High out-of-pocket costs, lack of health insurance and limited access to care contribute to a relatively low rate of colorectal cancer screening in the United States, according to a new systematic review by researchers at the RTI International-University of North Carolina at Chapel Hill Evidence-based Practice Center.
The research, published in the April 13 issue of Annals of Internal Medicine and funded by the Agency for Healthcare Research and Quality, consisted of a systematic review of more than 100 studies concerning the use and quality of appropriate colorectal cancer screening conducted in the United States between 1998 and 2009.
The research showed that low household income, lack of health insurance, limited access to care, and not being informed by a physician or health-care provider of the need for colorectal cancer screening were among the major reasons people did not get screened.
"Colorectal cancer screening is used much less than other types of cancer screening, such as for breast and cervical cancer screening," said Debra Holden, Ph.D., senior director of RTI's Community Health Promotion Research Program and the paper's lead author. "We found that access to care isn't the only issue. After patients have access to care, they need a simple and reliable mechanism by which to interact with their physicians and others in the health-care system to understand the need for screening and the pros and cons of each type of screening strategy."
The research showed that one of the best ways to increase appropriate colorectal cancer screening is for doctors and nurses to have one-on-one discussions with their patients about the potential benefits and risks as well as the process for obtaining the screening.
The results also found that physician's offices that improved systems for referring patients for screening and designated someone to help patients navigate the health-care system increased colorectal cancer screening rates.

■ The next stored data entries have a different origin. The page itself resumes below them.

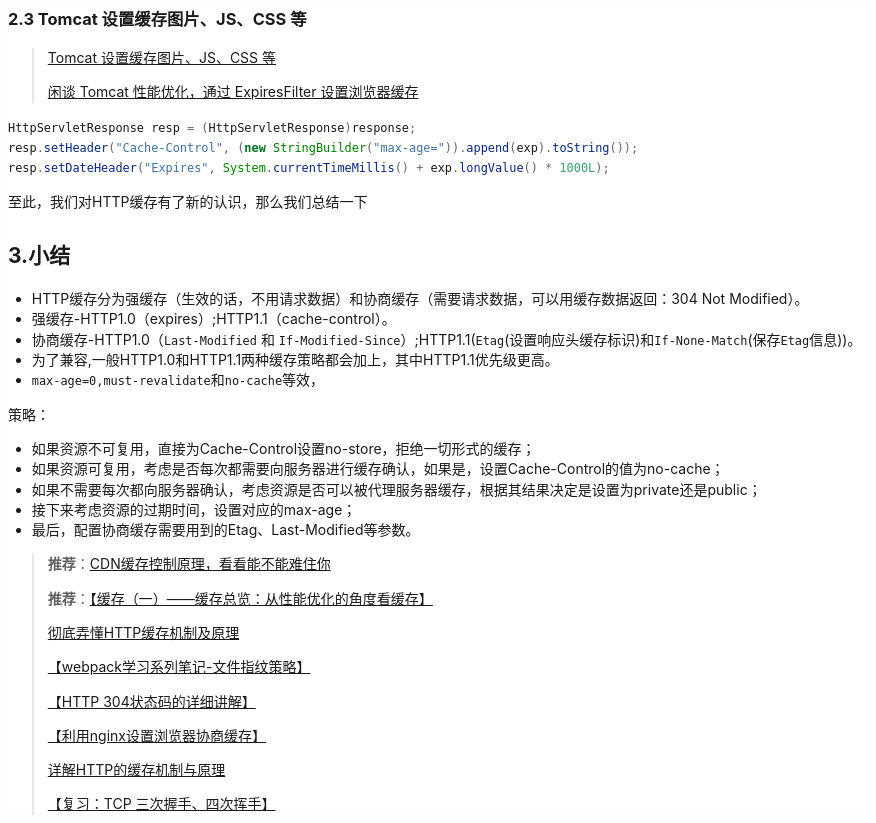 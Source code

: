 ### 2.3 Tomcat 设置缓存图片、JS、CSS 等

> [Tomcat 设置缓存图片、JS、CSS 等](http://read.pudn.com/downloads416/ebook/1767859/Tomcat%20%E8%AE%BE%E7%BD%AE%E7%BC%93%E5%AD%98%E5%9B%BE%E7%89%87JS%E5%92%8CCSS%E7%AD%89.pdf)
>
> [闲谈 Tomcat 性能优化，通过 ExpiresFilter 设置浏览器缓存](https://zhangzw.com/posts/20190926.html)

```java
HttpServletResponse resp = (HttpServletResponse)response;
resp.setHeader("Cache-Control", (new StringBuilder("max-age=")).append(exp).toString());
resp.setDateHeader("Expires", System.currentTimeMillis() + exp.longValue() * 1000L);
```

至此，我们对HTTP缓存有了新的认识，那么我们总结一下

## 3.小结

+ HTTP缓存分为强缓存（生效的话，不用请求数据）和协商缓存（需要请求数据，可以用缓存数据返回：304 Not Modified）。
+ 强缓存-HTTP1.0（expires）;HTTP1.1（cache-control）。
+ 协商缓存-HTTP1.0（`Last-Modified` 和 `If-Modified-Since`）;HTTP1.1(`Etag`(设置响应头缓存标识)和`If-None-Match`(保存`Etag`信息))。
+ 为了兼容,一般HTTP1.0和HTTP1.1两种缓存策略都会加上，其中HTTP1.1优先级更高。
+ `max-age=0,must-revalidate`和`no-cache`等效，

策略：
+ 如果资源不可复用，直接为Cache-Control设置no-store，拒绝一切形式的缓存；
+ 如果资源可复用，考虑是否每次都需要向服务器进行缓存确认，如果是，设置Cache-Control的值为no-cache；
+ 如果不需要每次都向服务器确认，考虑资源是否可以被代理服务器缓存，根据其结果决定是设置为private还是public；
+ 接下来考虑资源的过期时间，设置对应的max-age；
+ 最后，配置协商缓存需要用到的Etag、Last-Modified等参数。



>
> **推荐**：[CDN缓存控制原理，看看能不能难住你](https://www.toutiao.com/i6734112972387385864/)
>
>  **推荐**：[【缓存（一）——缓存总览：从性能优化的角度看缓存】](https://github.com/amandakelake/blog/issues/43)
>
>
>  [彻底弄懂HTTP缓存机制及原理](https://www.cnblogs.com/chenqf/p/6386163.html)
>
>  [【webpack学习系列笔记-文件指纹策略】](https://blog.zkkysqs.top/other/webpack/Webpack%E5%AD%A6%E4%B9%A0%E7%AC%94%E8%AE%B0%E4%B9%8B%E5%9F%BA%E7%A1%80%E5%BA%94%E7%94%A8.html#_6-文件指纹策略-chunkhash、contenthash和hash)
>
>  [【HTTP 304状态码的详细讲解】](https://blog.csdn.net/huwei2003/article/details/70139062?utm_medium=distribute.pc_relevant.none-task-blog-title-1&spm=1001.2101.3001.4242)
>
>  [【利用nginx设置浏览器协商缓存】](https://blog.csdn.net/weixin_30443895/article/details/96133353?utm_medium=distribute.pc_relevant.none-task-blog-BlogCommendFromMachineLearnPai2-6.channel_param&depth_1-utm_source=distribute.pc_relevant.none-task-blog-BlogCommendFromMachineLearnPai2-6.channel_param)
>
>  [详解HTTP的缓存机制与原理](https://www.jianshu.com/p/f080181021cb)
>
>  [【复习：TCP 三次握手、四次挥手】](https://lotabout.me/2019/TCP-connection-establish-and-termination/)

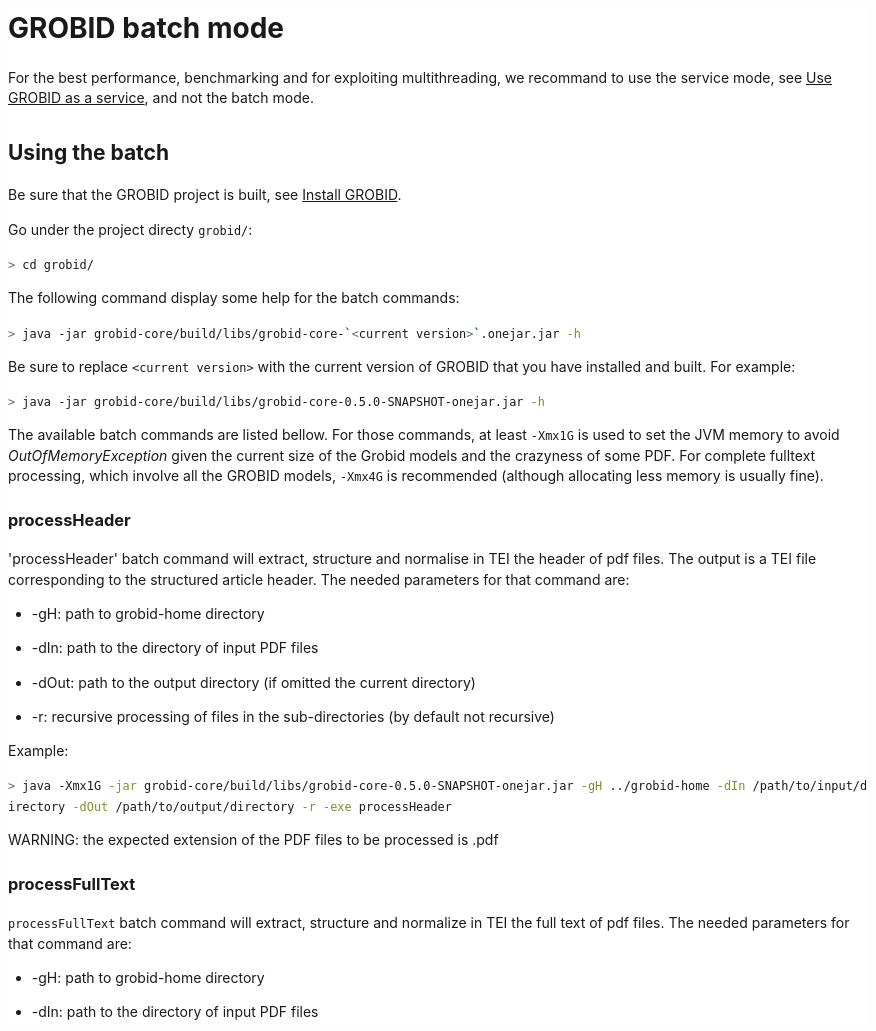 <h1>GROBID batch mode</h1>

For the best performance, benchmarking and for exploiting multithreading, we recommand to use the service mode, see [Use GROBID as a service](Grobid-service.md), and not the batch mode.

## Using the batch

Be sure that the GROBID project is built, see [Install GROBID](Install-Grobid.md).

Go under the project directy `grobid/`:
```bash
> cd grobid/
```

The following command display some help for the batch commands:
```bash
> java -jar grobid-core/build/libs/grobid-core-`<current version>`.onejar.jar -h
```

Be sure to replace `<current version>` with the current version of GROBID that you have installed and built. For example:
```bash
> java -jar grobid-core/build/libs/grobid-core-0.5.0-SNAPSHOT-onejar.jar -h
```

The available batch commands are listed bellow. For those commands, at least `-Xmx1G` is used to set the JVM memory to avoid *OutOfMemoryException* given the current size of the Grobid models and the crazyness of some PDF. For complete fulltext processing, which involve all the GROBID models, `-Xmx4G` is recommended (although allocating less memory is usually fine). 

### processHeader
'processHeader' batch command will extract, structure and normalise in TEI the header of pdf files. The output is a TEI file corresponding to the structured article header.
The needed parameters for that command are:

* -gH: path to grobid-home directory

* -dIn: path to the directory of input PDF files

* -dOut: path to the output directory (if omitted the current directory)

* -r: recursive processing of files in the sub-directories (by default not recursive)

Example:
```bash
> java -Xmx1G -jar grobid-core/build/libs/grobid-core-0.5.0-SNAPSHOT-onejar.jar -gH ../grobid-home -dIn /path/to/input/directory -dOut /path/to/output/directory -r -exe processHeader 
```

WARNING: the expected extension of the PDF files to be processed is .pdf

### processFullText
`processFullText` batch command will extract, structure and normalize in TEI the full text of pdf files. The needed parameters for that command are:

* -gH: path to grobid-home directory

* -dIn: path to the directory of input PDF files

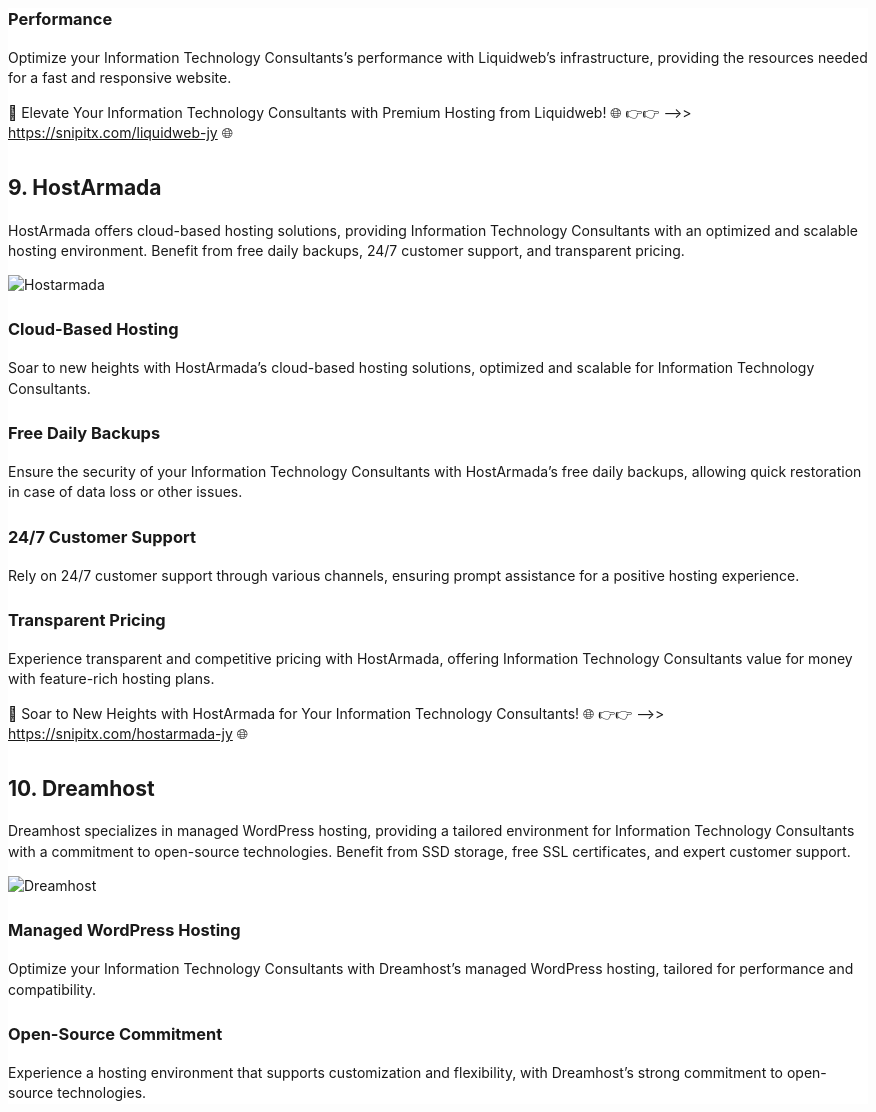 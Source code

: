 ### Performance
Optimize your Information Technology Consultants’s performance with Liquidweb’s infrastructure, providing the resources needed for a fast and responsive website.

🚀 Elevate Your Information Technology Consultants with Premium Hosting from Liquidweb! 🌐
👉👉 -->> https://snipitx.com/liquidweb-jy 🌐

## 9. HostArmada

HostArmada offers cloud-based hosting solutions, providing Information Technology Consultants with an optimized and scalable hosting environment. Benefit from free daily backups, 24/7 customer support, and transparent pricing.

![Hostarmada](https://i.imgur.com/KFbdf3o.jpeg "Hostarmada Hosting")

### Cloud-Based Hosting
Soar to new heights with HostArmada’s cloud-based hosting solutions, optimized and scalable for Information Technology Consultants.

### Free Daily Backups
Ensure the security of your Information Technology Consultants with HostArmada’s free daily backups, allowing quick restoration in case of data loss or other issues.

### 24/7 Customer Support
Rely on 24/7 customer support through various channels, ensuring prompt assistance for a positive hosting experience.

### Transparent Pricing
Experience transparent and competitive pricing with HostArmada, offering Information Technology Consultants value for money with feature-rich hosting plans.

🚀 Soar to New Heights with HostArmada for Your Information Technology Consultants! 🌐
👉👉 -->> https://snipitx.com/hostarmada-jy 🌐

## 10. Dreamhost

Dreamhost specializes in managed WordPress hosting, providing a tailored environment for Information Technology Consultants with a commitment to open-source technologies. Benefit from SSD storage, free SSL certificates, and expert customer support.

![Dreamhost](https://i.imgur.com/rXIg8ip.jpeg "Dreamhost Hosting")

### Managed WordPress Hosting
Optimize your Information Technology Consultants with Dreamhost’s managed WordPress hosting, tailored for performance and compatibility.

### Open-Source Commitment
Experience a hosting environment that supports customization and flexibility, with Dreamhost’s strong commitment to open-source technologies.
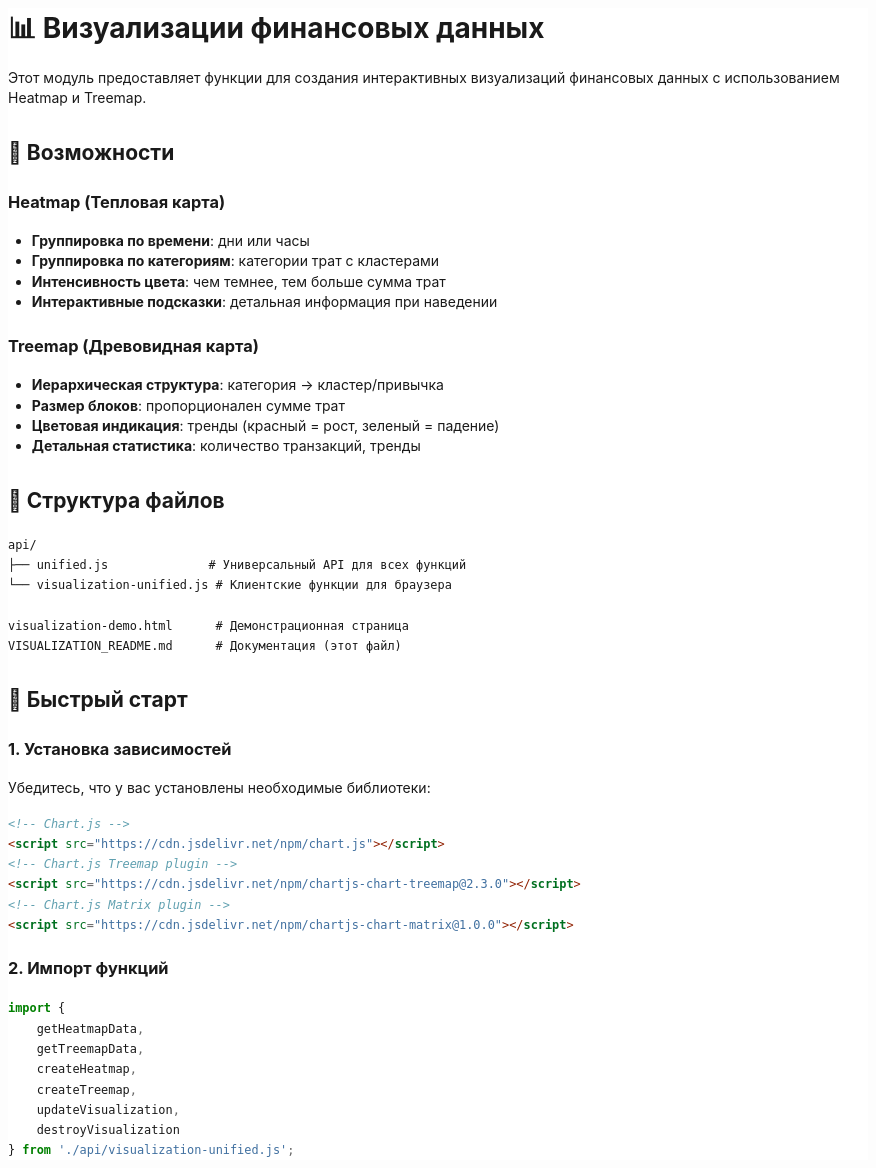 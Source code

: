 # 📊 Визуализации финансовых данных

Этот модуль предоставляет функции для создания интерактивных визуализаций финансовых данных с использованием Heatmap и Treemap.

## 🎯 Возможности

### Heatmap (Тепловая карта)
- **Группировка по времени**: дни или часы
- **Группировка по категориям**: категории трат с кластерами
- **Интенсивность цвета**: чем темнее, тем больше сумма трат
- **Интерактивные подсказки**: детальная информация при наведении

### Treemap (Древовидная карта)
- **Иерархическая структура**: категория → кластер/привычка
- **Размер блоков**: пропорционален сумме трат
- **Цветовая индикация**: тренды (красный = рост, зеленый = падение)
- **Детальная статистика**: количество транзакций, тренды

## 📁 Структура файлов

```
api/
├── unified.js              # Универсальный API для всех функций
└── visualization-unified.js # Клиентские функции для браузера

visualization-demo.html      # Демонстрационная страница
VISUALIZATION_README.md      # Документация (этот файл)
```

## 🚀 Быстрый старт

### 1. Установка зависимостей

Убедитесь, что у вас установлены необходимые библиотеки:

```html
<!-- Chart.js -->
<script src="https://cdn.jsdelivr.net/npm/chart.js"></script>
<!-- Chart.js Treemap plugin -->
<script src="https://cdn.jsdelivr.net/npm/chartjs-chart-treemap@2.3.0"></script>
<!-- Chart.js Matrix plugin -->
<script src="https://cdn.jsdelivr.net/npm/chartjs-chart-matrix@1.0.0"></script>
```

### 2. Импорт функций

```javascript
import { 
    getHeatmapData, 
    getTreemapData, 
    createHeatmap, 
    createTreemap, 
    updateVisualization, 
    destroyVisualization 
} from './api/visualization-unified.js';
```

Sending reminders to patients also led to small or moderate increases in colorectal cancer screening.
The researchers noted that although underuse of colorectal screenings is a key worrisome finding, the results also found evidence that colorectal screening tests are overused and misused.
"We also found that there are times when people are being screened who should not be screened, polyps are being removed that should not be removed, and screenings are conducted poorly. Yet very little research is currently directed at these problems. We need to adjust our research priorities," said Russell Harris, M.D., a UNC professor and co-principal investigator of the project. Harris is professor of medicine in the UNC School of Medicine, adjunct professor of epidemiology in the UNC Gillings School of Global Public Health, and a member of the UNC Cecil G. Sheps Center for Health Services Research and the UNC Lineberger Comprehensive Cancer Center.
The evidence review was conducted by AHRQ's RTI-UNC Evidence-based Practice Center, a collaboration between RTI and the five health professions schools and the UNC Cecil G. Sheps Center for Health Services Research. The study is available at www.ahrq.gov/downloads/pub/evidence/pdf/crcuse/crcuse.pdf.